Monday, Aug. 21, 1939

Gentlemen All

In the fall of 1932 a jobless salesman named Mortimer Glankoff, who was eating on a borrowed $100, began distributing to Manhattan's West Side apartment dwellers a 12-page throwaway called Naborhood Theatre Guide. Salesman Glankoff had a trusting printer and he got doormen to distribute his Guide by bribing them with movie passes. Within a year he was selling enough advertising to hire as editor one Jesse Zunser, a footloose free lancer whose candid comments on plays and films soon gave Naborhood Theatre Guide a small reputation among half-a-dozen similar guides. By 1934 Glankoff's little sheet had spread to the East Side, had a few hundred subscribers at $1 a year, had changed its name to Cue.
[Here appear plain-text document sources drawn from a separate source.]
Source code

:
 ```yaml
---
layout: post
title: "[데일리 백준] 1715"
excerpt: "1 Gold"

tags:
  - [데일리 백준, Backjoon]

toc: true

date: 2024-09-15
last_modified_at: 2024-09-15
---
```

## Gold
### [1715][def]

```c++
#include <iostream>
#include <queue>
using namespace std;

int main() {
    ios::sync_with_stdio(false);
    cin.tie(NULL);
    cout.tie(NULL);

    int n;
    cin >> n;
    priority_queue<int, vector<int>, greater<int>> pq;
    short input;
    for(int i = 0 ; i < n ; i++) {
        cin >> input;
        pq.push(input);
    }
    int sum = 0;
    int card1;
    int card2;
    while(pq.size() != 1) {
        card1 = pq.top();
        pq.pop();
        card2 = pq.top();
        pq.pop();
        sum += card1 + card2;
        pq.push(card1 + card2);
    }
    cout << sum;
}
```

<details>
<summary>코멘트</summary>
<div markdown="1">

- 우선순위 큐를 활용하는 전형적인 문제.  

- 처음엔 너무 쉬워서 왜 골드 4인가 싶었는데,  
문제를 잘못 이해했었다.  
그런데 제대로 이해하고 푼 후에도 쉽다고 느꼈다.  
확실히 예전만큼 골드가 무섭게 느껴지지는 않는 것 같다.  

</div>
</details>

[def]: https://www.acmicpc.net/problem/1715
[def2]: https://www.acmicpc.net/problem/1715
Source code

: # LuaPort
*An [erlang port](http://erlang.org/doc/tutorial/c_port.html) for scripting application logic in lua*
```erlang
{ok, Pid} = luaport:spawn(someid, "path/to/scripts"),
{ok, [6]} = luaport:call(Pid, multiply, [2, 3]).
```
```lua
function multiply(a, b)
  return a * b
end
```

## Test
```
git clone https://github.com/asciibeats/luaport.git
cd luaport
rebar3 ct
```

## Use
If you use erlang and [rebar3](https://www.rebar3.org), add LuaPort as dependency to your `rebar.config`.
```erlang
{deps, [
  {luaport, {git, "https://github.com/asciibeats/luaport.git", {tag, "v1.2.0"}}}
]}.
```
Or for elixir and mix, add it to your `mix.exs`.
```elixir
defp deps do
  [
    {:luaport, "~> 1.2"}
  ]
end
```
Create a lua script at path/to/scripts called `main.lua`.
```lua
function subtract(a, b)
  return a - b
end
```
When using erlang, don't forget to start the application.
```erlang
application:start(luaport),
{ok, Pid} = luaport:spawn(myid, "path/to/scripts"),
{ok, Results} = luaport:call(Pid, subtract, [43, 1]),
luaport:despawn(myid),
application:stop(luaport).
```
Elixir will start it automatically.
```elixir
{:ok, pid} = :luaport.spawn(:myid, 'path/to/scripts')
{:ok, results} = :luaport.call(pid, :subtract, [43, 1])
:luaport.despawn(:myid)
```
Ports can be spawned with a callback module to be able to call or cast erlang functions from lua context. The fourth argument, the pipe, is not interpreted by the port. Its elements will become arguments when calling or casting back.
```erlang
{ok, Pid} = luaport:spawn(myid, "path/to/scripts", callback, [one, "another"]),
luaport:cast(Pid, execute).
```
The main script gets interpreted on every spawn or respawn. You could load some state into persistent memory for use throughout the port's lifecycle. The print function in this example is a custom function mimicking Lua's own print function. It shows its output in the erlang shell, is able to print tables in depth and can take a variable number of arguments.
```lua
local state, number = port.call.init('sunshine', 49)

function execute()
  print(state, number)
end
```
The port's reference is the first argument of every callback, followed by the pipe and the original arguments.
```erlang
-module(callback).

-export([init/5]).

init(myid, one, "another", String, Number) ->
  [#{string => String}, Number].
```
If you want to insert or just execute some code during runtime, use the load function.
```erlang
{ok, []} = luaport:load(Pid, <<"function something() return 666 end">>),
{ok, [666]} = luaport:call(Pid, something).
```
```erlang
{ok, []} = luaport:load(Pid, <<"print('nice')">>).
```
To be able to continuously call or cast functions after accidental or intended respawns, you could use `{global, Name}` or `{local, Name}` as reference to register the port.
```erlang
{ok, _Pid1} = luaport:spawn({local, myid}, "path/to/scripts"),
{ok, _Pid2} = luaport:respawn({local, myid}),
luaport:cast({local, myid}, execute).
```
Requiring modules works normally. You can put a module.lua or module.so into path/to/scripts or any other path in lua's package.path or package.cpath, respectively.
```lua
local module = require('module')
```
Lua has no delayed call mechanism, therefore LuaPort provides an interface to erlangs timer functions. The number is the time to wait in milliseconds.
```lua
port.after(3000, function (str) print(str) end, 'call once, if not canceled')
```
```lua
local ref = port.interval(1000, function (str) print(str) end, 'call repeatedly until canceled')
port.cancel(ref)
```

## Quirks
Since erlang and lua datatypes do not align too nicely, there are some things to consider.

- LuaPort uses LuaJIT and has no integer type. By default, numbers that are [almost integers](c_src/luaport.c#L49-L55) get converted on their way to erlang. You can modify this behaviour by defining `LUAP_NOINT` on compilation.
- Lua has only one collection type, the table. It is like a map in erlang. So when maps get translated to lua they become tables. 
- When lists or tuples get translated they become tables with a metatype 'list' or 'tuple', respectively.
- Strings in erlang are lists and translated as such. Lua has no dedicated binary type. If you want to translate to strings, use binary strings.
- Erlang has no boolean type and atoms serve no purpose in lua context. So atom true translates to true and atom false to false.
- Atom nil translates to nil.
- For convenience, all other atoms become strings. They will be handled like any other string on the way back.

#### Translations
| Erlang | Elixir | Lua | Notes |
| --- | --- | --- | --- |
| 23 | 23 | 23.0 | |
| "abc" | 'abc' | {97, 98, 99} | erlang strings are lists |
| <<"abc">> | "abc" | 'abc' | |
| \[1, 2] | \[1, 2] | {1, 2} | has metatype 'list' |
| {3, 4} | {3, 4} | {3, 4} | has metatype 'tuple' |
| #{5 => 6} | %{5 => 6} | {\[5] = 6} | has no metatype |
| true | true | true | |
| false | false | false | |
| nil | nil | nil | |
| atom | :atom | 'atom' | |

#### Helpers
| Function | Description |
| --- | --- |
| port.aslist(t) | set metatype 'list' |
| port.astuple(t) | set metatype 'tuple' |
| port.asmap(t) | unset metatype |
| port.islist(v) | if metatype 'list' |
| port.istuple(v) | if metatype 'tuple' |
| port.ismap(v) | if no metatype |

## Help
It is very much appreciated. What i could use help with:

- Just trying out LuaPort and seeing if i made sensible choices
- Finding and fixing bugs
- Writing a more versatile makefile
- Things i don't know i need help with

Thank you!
All of a sudden the magazine was taken up by a bunch of sporting socialites and began going great guns. Oliver Davis ("Three Dagger") Keep, who had been promotion manager of The Conde Nast Publications Inc., bought control and, later joined by a rich college (Williams) friend named Archbold Van Beuren, began promoting Cue all over the Metropolitan area. Now a 58-page "Weekly Magazine of New York Life," jamful of information about everything from radio programs to de luxe cruises, Cue this week became a full-size (7 7/8 x 11 1/4 in.) magazine and published its first national edition. The national edition went out to some 9,000 out-of-town subscribers who had been taking the Manhattan edition.

Cue has so far paid no dividends, has cost President Keep & friends "something less" than $400,000. Revenue has all gone into expansion and promotion; plump, curly Dave Keep hopes eventually to have something that will rival the New Yorker. "If we need more money, we'll put it in," says he.

Most of Cue's editors have a little money in the magazine, a little more money of their own, work for salaries averaging around $75 a week. They pride themselves on being sportsmen, compete madly at tennis, squash, billiards, chess. President Keep's dream: a gymnasium for Cue, where every male of his 80 employes would be compelled to take at least one hour's exercise every day. One of Cue's female employes describes the organization as "a casual kind of place, so friendly and full of gentlemen."